Temporary anchorage devices (TADs), provide a new way to move teeth into the proper position without having to use uncomfortable headgear. TADs provide further anchorage for orthodontic movement of teeth. Without TADs only anchorage available is the other teeth. TADs are small implants or plates that are temporarily fixed to bone within the jaw or roof of the mouth in order to provide orthodontic anchorage so that misaligned teeth may be moved into better position.

TADs can achieve a more precise tooth movement with far less inconvenience and discomfort.  

Placement of TADs is minimally invasive and can usually be done under local anesthesia or with sedation.
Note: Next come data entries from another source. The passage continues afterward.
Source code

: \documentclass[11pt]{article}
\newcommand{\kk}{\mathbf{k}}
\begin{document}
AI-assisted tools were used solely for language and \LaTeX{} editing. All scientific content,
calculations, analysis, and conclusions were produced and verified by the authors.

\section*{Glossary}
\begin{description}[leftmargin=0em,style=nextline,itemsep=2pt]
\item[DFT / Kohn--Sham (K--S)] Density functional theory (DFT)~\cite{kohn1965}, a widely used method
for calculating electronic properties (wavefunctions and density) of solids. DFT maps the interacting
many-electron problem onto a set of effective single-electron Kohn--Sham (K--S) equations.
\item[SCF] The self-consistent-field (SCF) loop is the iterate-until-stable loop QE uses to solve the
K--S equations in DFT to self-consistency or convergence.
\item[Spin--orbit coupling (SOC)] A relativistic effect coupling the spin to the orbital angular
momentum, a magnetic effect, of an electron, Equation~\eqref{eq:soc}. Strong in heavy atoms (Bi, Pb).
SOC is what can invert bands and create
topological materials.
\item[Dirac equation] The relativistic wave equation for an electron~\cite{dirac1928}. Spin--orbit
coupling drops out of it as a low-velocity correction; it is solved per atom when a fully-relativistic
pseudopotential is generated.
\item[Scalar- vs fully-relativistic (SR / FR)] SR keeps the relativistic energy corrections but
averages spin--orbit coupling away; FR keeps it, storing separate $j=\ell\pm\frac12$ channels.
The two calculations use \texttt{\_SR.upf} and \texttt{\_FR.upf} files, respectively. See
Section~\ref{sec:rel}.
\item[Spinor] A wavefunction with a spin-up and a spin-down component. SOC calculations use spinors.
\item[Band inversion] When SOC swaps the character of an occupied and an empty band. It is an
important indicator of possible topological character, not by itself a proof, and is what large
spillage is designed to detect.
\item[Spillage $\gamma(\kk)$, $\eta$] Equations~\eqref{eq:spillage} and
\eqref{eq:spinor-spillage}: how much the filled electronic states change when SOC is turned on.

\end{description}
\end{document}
This is a procedure where we have an unerupted tooth stuck in the jawbone well after is should have erupted and usually pertains to a posterior molar. This often occurs in 2nd molars and more often on the lower jaw. The problem is usually noticed by the dentist or orthodontist. On radiograph or x-ray, we see the second molar covered by bone and or tissue and is angled forward next to the tooth in front if it. This stuck tooth has minimal chance of erupting or straightening up on its own to erupt. If the dentist and orthodontist are worried this tooth wont erupt, a procedure called exposure with luxation is often done. During the exposure and luxation, the stuck normal molar is uncovered and once the wisdom tooth is removed, the stuck tooth is luxated or minimally moved to help it straighten vertically and put it on a path to help it erupt normally. There is a fine line between luxation and extraction of a tooth. Often the wisdom tooth behind this tooth is right up against this stuck tooth and is removed at the same time as the exposure and luxation. Prognosis for this procedure varies with how impacted the tooth we are trying to help erupt has developed and the angle of its eruption path. The more vertical the tooth, the better the prognosis for the exposure and luxation procedure. The exposure and luxation procedure has the least risk for devitalization of the tooth if we have less than two-thirds of the root formed on the tooth being luxated. The more formed the root is of this stuck tooth, the more risk we have of devitalization (the tooth dying by losing its blood supply and needing endodontic or root canal therapy).  Your surgeon will review your radiographs with you and help assess if this is the treatment indicated for your child.